*WHAT TO PRODUCE*: Look through the lines below, find those with the word "Libraries", and copy them.

*Collected data*:

☆ ☆ ☆ ☆ ☆

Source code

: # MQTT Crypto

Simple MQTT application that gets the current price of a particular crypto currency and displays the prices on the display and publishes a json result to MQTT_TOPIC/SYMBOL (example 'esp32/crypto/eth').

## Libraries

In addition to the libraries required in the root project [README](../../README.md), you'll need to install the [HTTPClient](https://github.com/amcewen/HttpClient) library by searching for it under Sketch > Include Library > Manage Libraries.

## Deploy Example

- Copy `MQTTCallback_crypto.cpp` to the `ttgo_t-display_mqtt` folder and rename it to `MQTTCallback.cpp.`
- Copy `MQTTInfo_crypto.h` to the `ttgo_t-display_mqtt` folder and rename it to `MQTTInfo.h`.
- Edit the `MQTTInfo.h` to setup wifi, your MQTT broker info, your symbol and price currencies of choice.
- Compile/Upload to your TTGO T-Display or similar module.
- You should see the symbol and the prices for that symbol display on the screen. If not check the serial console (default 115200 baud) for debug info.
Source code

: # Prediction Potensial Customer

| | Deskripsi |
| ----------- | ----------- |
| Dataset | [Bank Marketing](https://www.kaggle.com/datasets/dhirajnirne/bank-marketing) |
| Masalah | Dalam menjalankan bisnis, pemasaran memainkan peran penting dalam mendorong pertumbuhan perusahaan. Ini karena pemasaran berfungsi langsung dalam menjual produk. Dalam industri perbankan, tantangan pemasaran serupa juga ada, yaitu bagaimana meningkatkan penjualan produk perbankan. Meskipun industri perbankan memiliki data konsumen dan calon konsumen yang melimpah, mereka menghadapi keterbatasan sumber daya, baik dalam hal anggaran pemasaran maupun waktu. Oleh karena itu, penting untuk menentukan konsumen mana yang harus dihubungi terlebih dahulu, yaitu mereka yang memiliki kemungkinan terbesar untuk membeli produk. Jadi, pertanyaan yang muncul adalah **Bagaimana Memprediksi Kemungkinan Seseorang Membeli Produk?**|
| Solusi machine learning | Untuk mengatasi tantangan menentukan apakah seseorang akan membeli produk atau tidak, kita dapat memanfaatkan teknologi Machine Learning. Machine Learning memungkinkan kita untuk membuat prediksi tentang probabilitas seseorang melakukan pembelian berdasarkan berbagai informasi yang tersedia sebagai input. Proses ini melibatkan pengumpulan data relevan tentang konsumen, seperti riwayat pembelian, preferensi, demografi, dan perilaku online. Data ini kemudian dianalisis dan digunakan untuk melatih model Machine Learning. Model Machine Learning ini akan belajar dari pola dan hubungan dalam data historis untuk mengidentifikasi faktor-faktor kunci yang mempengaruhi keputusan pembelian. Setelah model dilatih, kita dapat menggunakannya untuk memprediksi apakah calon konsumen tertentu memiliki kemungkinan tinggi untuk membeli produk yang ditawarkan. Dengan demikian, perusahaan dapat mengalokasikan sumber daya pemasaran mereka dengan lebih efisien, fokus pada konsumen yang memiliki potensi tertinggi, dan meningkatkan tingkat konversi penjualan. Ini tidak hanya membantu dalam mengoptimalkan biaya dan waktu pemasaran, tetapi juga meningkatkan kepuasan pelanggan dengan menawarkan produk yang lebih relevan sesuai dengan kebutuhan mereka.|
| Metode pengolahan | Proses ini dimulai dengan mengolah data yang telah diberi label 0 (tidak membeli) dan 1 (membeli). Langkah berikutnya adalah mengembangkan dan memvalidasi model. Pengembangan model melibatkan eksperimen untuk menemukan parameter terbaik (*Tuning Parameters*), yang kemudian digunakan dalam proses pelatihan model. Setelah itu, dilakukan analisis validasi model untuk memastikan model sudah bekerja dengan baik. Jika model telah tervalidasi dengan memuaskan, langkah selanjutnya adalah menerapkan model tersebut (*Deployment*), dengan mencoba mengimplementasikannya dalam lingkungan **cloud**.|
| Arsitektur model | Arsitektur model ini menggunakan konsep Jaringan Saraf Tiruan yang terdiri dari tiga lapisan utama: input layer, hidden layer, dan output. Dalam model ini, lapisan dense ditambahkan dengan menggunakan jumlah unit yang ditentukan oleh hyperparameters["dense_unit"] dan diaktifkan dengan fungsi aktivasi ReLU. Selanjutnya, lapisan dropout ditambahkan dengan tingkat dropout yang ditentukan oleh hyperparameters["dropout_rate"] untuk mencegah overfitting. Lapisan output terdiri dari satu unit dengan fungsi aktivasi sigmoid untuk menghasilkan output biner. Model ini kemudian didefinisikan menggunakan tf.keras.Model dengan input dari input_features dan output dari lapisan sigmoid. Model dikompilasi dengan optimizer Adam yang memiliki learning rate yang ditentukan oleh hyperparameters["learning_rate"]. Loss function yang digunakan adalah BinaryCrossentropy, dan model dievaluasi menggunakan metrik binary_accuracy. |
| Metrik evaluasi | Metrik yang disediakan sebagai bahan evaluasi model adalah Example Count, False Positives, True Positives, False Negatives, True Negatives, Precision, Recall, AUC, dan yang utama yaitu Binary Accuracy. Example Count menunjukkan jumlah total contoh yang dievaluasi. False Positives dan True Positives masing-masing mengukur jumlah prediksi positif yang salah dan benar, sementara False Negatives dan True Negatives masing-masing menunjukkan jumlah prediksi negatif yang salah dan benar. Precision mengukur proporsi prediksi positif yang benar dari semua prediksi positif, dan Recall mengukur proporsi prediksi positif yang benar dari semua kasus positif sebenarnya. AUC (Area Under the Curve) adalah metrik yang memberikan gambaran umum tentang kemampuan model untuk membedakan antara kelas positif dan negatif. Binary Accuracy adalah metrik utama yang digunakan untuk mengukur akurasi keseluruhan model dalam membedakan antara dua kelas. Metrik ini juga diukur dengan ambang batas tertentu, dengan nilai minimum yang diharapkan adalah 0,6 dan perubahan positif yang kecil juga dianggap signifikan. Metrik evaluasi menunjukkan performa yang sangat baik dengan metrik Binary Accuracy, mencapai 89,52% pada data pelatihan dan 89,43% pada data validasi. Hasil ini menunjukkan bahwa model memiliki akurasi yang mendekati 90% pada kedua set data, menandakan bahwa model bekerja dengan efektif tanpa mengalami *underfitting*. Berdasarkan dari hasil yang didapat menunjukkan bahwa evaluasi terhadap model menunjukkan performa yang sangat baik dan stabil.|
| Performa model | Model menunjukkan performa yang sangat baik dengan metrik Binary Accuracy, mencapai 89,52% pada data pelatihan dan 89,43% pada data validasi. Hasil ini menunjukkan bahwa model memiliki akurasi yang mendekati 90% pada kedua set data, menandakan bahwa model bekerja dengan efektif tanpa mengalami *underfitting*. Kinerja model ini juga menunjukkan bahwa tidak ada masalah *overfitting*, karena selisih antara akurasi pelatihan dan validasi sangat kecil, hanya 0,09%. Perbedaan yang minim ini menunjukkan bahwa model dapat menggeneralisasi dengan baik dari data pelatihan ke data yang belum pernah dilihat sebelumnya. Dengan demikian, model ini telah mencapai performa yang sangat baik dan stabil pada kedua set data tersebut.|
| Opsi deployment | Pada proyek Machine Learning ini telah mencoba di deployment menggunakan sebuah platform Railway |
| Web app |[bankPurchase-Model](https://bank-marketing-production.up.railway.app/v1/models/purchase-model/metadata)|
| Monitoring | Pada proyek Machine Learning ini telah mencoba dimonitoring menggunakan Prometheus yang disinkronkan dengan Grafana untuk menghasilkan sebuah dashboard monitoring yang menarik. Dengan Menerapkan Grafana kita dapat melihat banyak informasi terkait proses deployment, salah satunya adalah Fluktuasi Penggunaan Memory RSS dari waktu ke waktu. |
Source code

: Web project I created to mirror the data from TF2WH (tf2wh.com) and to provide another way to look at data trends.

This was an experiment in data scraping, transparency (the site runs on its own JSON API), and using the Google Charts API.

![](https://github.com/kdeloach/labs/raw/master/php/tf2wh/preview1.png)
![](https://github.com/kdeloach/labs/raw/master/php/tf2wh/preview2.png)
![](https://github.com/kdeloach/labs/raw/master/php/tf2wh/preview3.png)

☆ ☆ ☆ ☆ ☆

*WRITTEN ANSWER*:
## Libraries
In addition to the libraries required in the root project [README](../../README.md), you'll need to install the [HTTPClient](https://github.com/amcewen/HttpClient) library by searching for it under Sketch > Include Library > Manage Libraries.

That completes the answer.